Mandiri reaps Rp 2.6 trillion from issuance of NCDs

State lender Bank Mandiri has reaped Rp 2.6 trillion (US$197.18 million) worth of fresh funds from the issuance of negotiable certificates of deposit (NCDs) in the local capital market, data from the Indonesian Central Securities Depository (KSEI) shows.

According to the data, Mandiri has issued five series of NCDs, with maturity periods ranging from six to 18 months. The A series will mature after six months, carry an 8 percent discount rate and generate Rp 848 billion in funds.

The B series will mature after nine months, offer an 8.1 percent rate and generate Rp 440 billion. The C series will be due after 367 days, carry an 8.5 percent rate and generate Rp 987 billion, the largest amount of funds of all the series.

Meanwhile, the D series will mature within the next 15 months, carry an 8.65 percent rate and its issuance will result in Rp 175 billion-worth of funds.

The last series, E, offers the highest rate at 8.75 percent, will mature after 18 months and generate Rp 150 billion.

It was Mandiri’s first NCD issuance this year and all series were jointly arranged by PT Mandiri Sekuritas and PT BCA Sekuritas.

Mandiri treasury and markets director Pahala N. Mansury previously said the NCD issuance was part of the bank’s effort to raise between Rp 8 trillion and Rp 10 trillion of fresh funds from the capital market.

“We have stated that within our RBB [banking business plan] for 2015, our focus is on gathering rupiah-denominated funds to secure liquidity, including from NCDs,” he said.

Mandiri’s liquidity — reflected by a loan-to-deposit ratio (LDR) measurement — stood at 83.8 percent by the end of the first quarter. It expects to maintain the ratio within the 85-90 percent range throughout the year.

Pahala said the decision to enter the capital market was also part of Mandiri’s attempt to diversify its funding sources, which were dominated by short-term deposits.

After the NCD issuance is completed, the publicly listed Mandiri will look to the issuance of other instruments, such as mortgage-backed securities (KIK-EBA) and bonds.

It initially targeted to generate Rp 1 trillion from KIK-EBA in the first half of this year, but pushed the plan to the second half of the year as it made the NCD its first priority.

Meanwhile, prior to Mandiri’s NCD issuance, state-owned lender Bank Rakyat Indonesia (BRI) raised around Rp 1.88 trillion from its second NCD issuance. It carried out the first issuance in 2014, when it booked Rp 790 billion.

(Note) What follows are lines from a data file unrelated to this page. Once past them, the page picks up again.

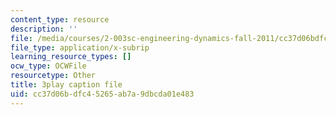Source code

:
 ```yaml
---
content_type: resource
description: ''
file: /media/courses/2-003sc-engineering-dynamics-fall-2011/cc37d06bdfc45265ab7a9dbcda01e483_NHedXxUO-Bg.vtt
file_type: application/x-subrip
learning_resource_types: []
ocw_type: OCWFile
resourcetype: Other
title: 3play caption file
uid: cc37d06b-dfc4-5265-ab7a-9dbcda01e483
---
```

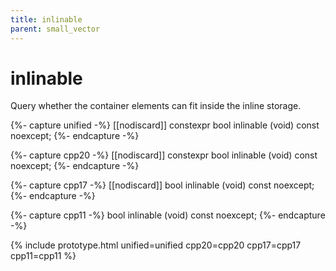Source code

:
 ```yaml
---
title: inlinable
parent: small_vector
---
```


# inlinable

Query whether the container elements can fit inside the inline storage.

{%- capture unified -%}
<span class="cpp17">[[nodiscard]]</span> <span class="cpp20">constexpr</span>
bool
inlinable (void) const noexcept;
{%- endcapture -%}

{%- capture cpp20 -%}
[[nodiscard]] constexpr
bool
inlinable (void) const noexcept;
{%- endcapture -%}

{%- capture cpp17 -%}
[[nodiscard]]
bool
inlinable (void) const noexcept;
{%- endcapture -%}

{%- capture cpp11 -%}
bool
inlinable (void) const noexcept;
{%- endcapture -%}

{% include prototype.html unified=unified cpp20=cpp20 cpp17=cpp17 cpp11=cpp11 %}
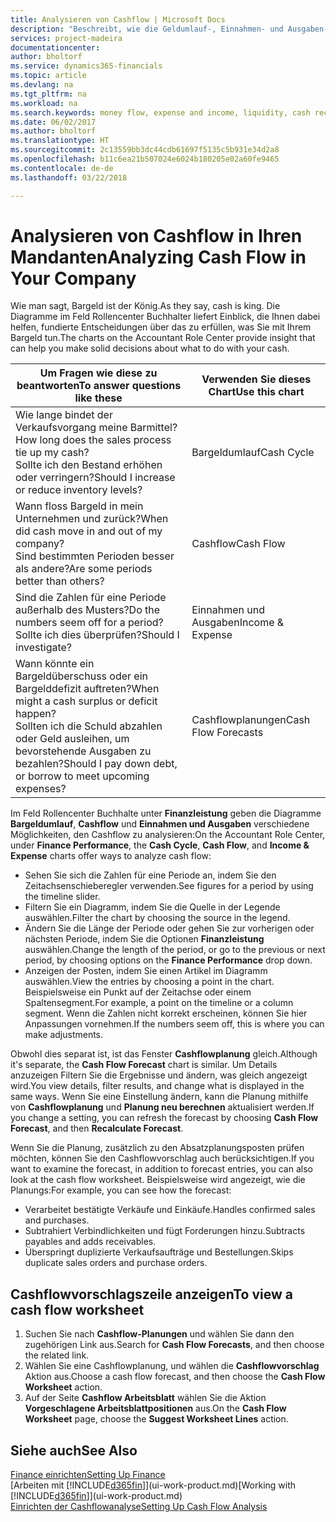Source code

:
 ```yaml
---
title: Analysieren von Cashflow | Microsoft Docs
description: "Beschreibt, wie die Geldumlauf-, Einnahmen- und Ausgaben-, Cash Flow- und Cashflow-Prognosediagramme verwendet werden, um vergangene und künftige Bargeldbewegungen im Unternehmen zu analysieren."
services: project-madeira
documentationcenter: 
author: bholtorf
ms.service: dynamics365-financials
ms.topic: article
ms.devlang: na
ms.tgt_pltfrm: na
ms.workload: na
ms.search.keywords: money flow, expense and income, liquidity, cash receipts minus cash payments, Cartera
ms.date: 06/02/2017
ms.author: bholtorf
ms.translationtype: HT
ms.sourcegitcommit: 2c13559bb3dc44cdb61697f5135c5b931e34d2a8
ms.openlocfilehash: b11c6ea21b507024e6024b180205e02a60fe9465
ms.contentlocale: de-de
ms.lasthandoff: 03/22/2018

---
```

# <a name="analyzing-cash-flow-in-your-company"></a><span data-ttu-id="fb148-103">Analysieren von Cashflow in Ihren Mandanten</span><span class="sxs-lookup"><span data-stu-id="fb148-103">Analyzing Cash Flow in Your Company</span></span>
<span data-ttu-id="fb148-104">Wie man sagt, Bargeld ist der König.</span><span class="sxs-lookup"><span data-stu-id="fb148-104">As they say, cash is king.</span></span> <span data-ttu-id="fb148-105">Die Diagramme im Feld Rollencenter Buchhalter liefert Einblick, die Ihnen dabei helfen, fundierte Entscheidungen über das zu erfüllen, was Sie mit Ihrem Bargeld tun.</span><span class="sxs-lookup"><span data-stu-id="fb148-105">The charts on the Accountant Role Center provide insight that can help you make solid decisions about what to do with your cash.</span></span>  

| <span data-ttu-id="fb148-106">Um Fragen wie diese zu beantworten</span><span class="sxs-lookup"><span data-stu-id="fb148-106">To answer questions like these</span></span> | <span data-ttu-id="fb148-107">Verwenden Sie dieses Chart</span><span class="sxs-lookup"><span data-stu-id="fb148-107">Use this chart</span></span> |
| --- | --- |
| <span data-ttu-id="fb148-108">Wie lange bindet der Verkaufsvorgang meine Barmittel?</span><span class="sxs-lookup"><span data-stu-id="fb148-108">How long does the sales process tie up my cash?</span></span></br> <span data-ttu-id="fb148-109">Sollte ich den Bestand erhöhen oder verringern?</span><span class="sxs-lookup"><span data-stu-id="fb148-109">Should I increase or reduce inventory levels?</span></span> |<span data-ttu-id="fb148-110">Bargeldumlauf</span><span class="sxs-lookup"><span data-stu-id="fb148-110">Cash Cycle</span></span> |
| <span data-ttu-id="fb148-111">Wann floss Bargeld in mein Unternehmen und zurück?</span><span class="sxs-lookup"><span data-stu-id="fb148-111">When did cash move in and out of my company?</span></span></br> <span data-ttu-id="fb148-112">Sind bestimmten Perioden besser als andere?</span><span class="sxs-lookup"><span data-stu-id="fb148-112">Are some periods better than others?</span></span> |<span data-ttu-id="fb148-113">Cashflow</span><span class="sxs-lookup"><span data-stu-id="fb148-113">Cash Flow</span></span> |
| <span data-ttu-id="fb148-114">Sind die Zahlen für eine Periode außerhalb des Musters?</span><span class="sxs-lookup"><span data-stu-id="fb148-114">Do the numbers seem off for a period?</span></span></br> <span data-ttu-id="fb148-115">Sollte ich dies überprüfen?</span><span class="sxs-lookup"><span data-stu-id="fb148-115">Should I investigate?</span></span> |<span data-ttu-id="fb148-116">Einnahmen und Ausgaben</span><span class="sxs-lookup"><span data-stu-id="fb148-116">Income & Expense</span></span> |
| <span data-ttu-id="fb148-117">Wann könnte ein Bargeldüberschuss oder ein Bargelddefizit auftreten?</span><span class="sxs-lookup"><span data-stu-id="fb148-117">When might a cash surplus or deficit happen?</span></span></br> <span data-ttu-id="fb148-118">Sollten ich die Schuld abzahlen oder Geld ausleihen, um bevorstehende Ausgaben zu bezahlen?</span><span class="sxs-lookup"><span data-stu-id="fb148-118">Should I pay down debt, or borrow to meet upcoming expenses?</span></span> |<span data-ttu-id="fb148-119">Cashflowplanungen</span><span class="sxs-lookup"><span data-stu-id="fb148-119">Cash Flow Forecasts</span></span> |

<span data-ttu-id="fb148-120">Im Feld Rollencenter Buchhalte unter **Finanzleistung** geben die Diagramme **Bargeldumlauf**, **Cashflow** und **Einnahmen und Ausgaben** verschiedene Möglichkeiten, den Cashflow zu analysieren:</span><span class="sxs-lookup"><span data-stu-id="fb148-120">On the Accountant Role Center, under **Finance Performance**, the **Cash Cycle**, **Cash Flow**, and **Income & Expense** charts offer ways to analyze cash flow:</span></span>  

* <span data-ttu-id="fb148-121">Sehen Sie sich die Zahlen für eine Periode an, indem Sie den Zeitachsenschieberegler verwenden.</span><span class="sxs-lookup"><span data-stu-id="fb148-121">See figures for a period by using the timeline slider.</span></span>  
* <span data-ttu-id="fb148-122">Filtern Sie ein Diagramm, indem Sie die Quelle in der Legende auswählen.</span><span class="sxs-lookup"><span data-stu-id="fb148-122">Filter the chart by choosing the source in the legend.</span></span>  
* <span data-ttu-id="fb148-123">Ändern Sie die Länge der Periode oder gehen Sie zur vorherigen oder nächsten Periode, indem Sie die Optionen **Finanzleistung** auswählen.</span><span class="sxs-lookup"><span data-stu-id="fb148-123">Change the length of the period, or go to the previous or next period, by choosing options on the **Finance Performance** drop down.</span></span>  
* <span data-ttu-id="fb148-124">Anzeigen der Posten, indem Sie einen Artikel im Diagramm auswählen.</span><span class="sxs-lookup"><span data-stu-id="fb148-124">View the entries by choosing a point in the chart.</span></span> <span data-ttu-id="fb148-125">Beispielsweise ein Punkt auf der Zeitachse oder einem Spaltensegment.</span><span class="sxs-lookup"><span data-stu-id="fb148-125">For example, a point on the timeline or a column segment.</span></span> <span data-ttu-id="fb148-126">Wenn die Zahlen nicht korrekt erscheinen, können Sie hier Anpassungen vornehmen.</span><span class="sxs-lookup"><span data-stu-id="fb148-126">If the numbers seem off, this is where you can make adjustments.</span></span>  

<span data-ttu-id="fb148-127">Obwohl dies separat ist, ist das Fenster **Cashflowplanung** gleich.</span><span class="sxs-lookup"><span data-stu-id="fb148-127">Although it's separate, the **Cash Flow Forecast** chart is similar.</span></span> <span data-ttu-id="fb148-128">Um Details anzuzeigen Filtern Sie die Ergebnisse und ändern, was gleich angezeigt wird.</span><span class="sxs-lookup"><span data-stu-id="fb148-128">You view details, filter results, and change what is displayed in the same ways.</span></span> <span data-ttu-id="fb148-129">Wenn Sie eine Einstellung ändern, kann die Planung mithilfe von **Cashflowplanung** und **Planung neu berechnen** aktualisiert werden.</span><span class="sxs-lookup"><span data-stu-id="fb148-129">If you change a setting, you can refresh the forecast by choosing **Cash Flow Forecast**, and then **Recalculate Forecast**.</span></span>

<span data-ttu-id="fb148-130">Wenn Sie die Planung, zusätzlich zu den Absatzplanungsposten prüfen möchten, können Sie den Cashflowvorschlag auch berücksichtigen.</span><span class="sxs-lookup"><span data-stu-id="fb148-130">If you want to examine the forecast, in addition to forecast entries, you can also look at the cash flow worksheet.</span></span> <span data-ttu-id="fb148-131">Beispielsweise wird angezeigt, wie die Planungs:</span><span class="sxs-lookup"><span data-stu-id="fb148-131">For example, you can see how the forecast:</span></span>

* <span data-ttu-id="fb148-132">Verarbeitet bestätigte Verkäufe und Einkäufe.</span><span class="sxs-lookup"><span data-stu-id="fb148-132">Handles confirmed sales and purchases.</span></span>  
* <span data-ttu-id="fb148-133">Subtrahiert Verbindlichkeiten und fügt Forderungen hinzu.</span><span class="sxs-lookup"><span data-stu-id="fb148-133">Subtracts payables and adds receivables.</span></span>  
* <span data-ttu-id="fb148-134">Überspringt duplizierte Verkaufsaufträge und Bestellungen.</span><span class="sxs-lookup"><span data-stu-id="fb148-134">Skips duplicate sales orders and purchase orders.</span></span>  

## <a name="to-view-a-cash-flow-worksheet"></a><span data-ttu-id="fb148-135">Cashflowvorschlagszeile anzeigen</span><span class="sxs-lookup"><span data-stu-id="fb148-135">To view a cash flow worksheet</span></span>
1. <span data-ttu-id="fb148-136">Suchen Sie nach **Cashflow-Planungen** und wählen Sie dann den zugehörigen Link aus.</span><span class="sxs-lookup"><span data-stu-id="fb148-136">Search for **Cash Flow Forecasts**, and then choose the related link.</span></span>  
2. <span data-ttu-id="fb148-137">Wählen Sie eine Cashflowplanung, und wählen die **Cashflowvorschlag** Aktion aus.</span><span class="sxs-lookup"><span data-stu-id="fb148-137">Choose a cash flow forecast, and then choose the **Cash Flow Worksheet** action.</span></span>  
3. <span data-ttu-id="fb148-138">Auf der Seite **Cashflow Arbeitsblatt** wählen Sie die Aktion **Vorgeschlagene Arbeitsblattpositionen** aus.</span><span class="sxs-lookup"><span data-stu-id="fb148-138">On the **Cash Flow Worksheet** page, choose the **Suggest Worksheet Lines** action.</span></span>  

## <a name="see-also"></a><span data-ttu-id="fb148-139">Siehe auch</span><span class="sxs-lookup"><span data-stu-id="fb148-139">See Also</span></span>
[<span data-ttu-id="fb148-140">Finance einrichten</span><span class="sxs-lookup"><span data-stu-id="fb148-140">Setting Up Finance</span></span>](finance-setup-finance.md)  
<span data-ttu-id="fb148-141">[Arbeiten mit [!INCLUDE[d365fin](includes/d365fin_md.md)]](ui-work-product.md)</span><span class="sxs-lookup"><span data-stu-id="fb148-141">[Working with [!INCLUDE[d365fin](includes/d365fin_md.md)]](ui-work-product.md)</span></span>  
[<span data-ttu-id="fb148-142">Einrichten der Cashflowanalyse</span><span class="sxs-lookup"><span data-stu-id="fb148-142">Setting Up Cash Flow Analysis</span></span>](finance-setup-cash-flow-analyses.md)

“We will do this regularly. Next year, we hope to raise around Rp 2 trillion in funds from the NCD,” BRI finance director Haru Koesmahargyo said, adding that the issuance was expected to intensify BRI’s presence in the capital market.

Mandiri’s consolidated net profit in the first quarter this year rose by 4.3 percent to Rp 5.14 trillion year on year.

The figure was far lower than the annual growth rate, which reached 14.4 percent in the first quarter of 2014.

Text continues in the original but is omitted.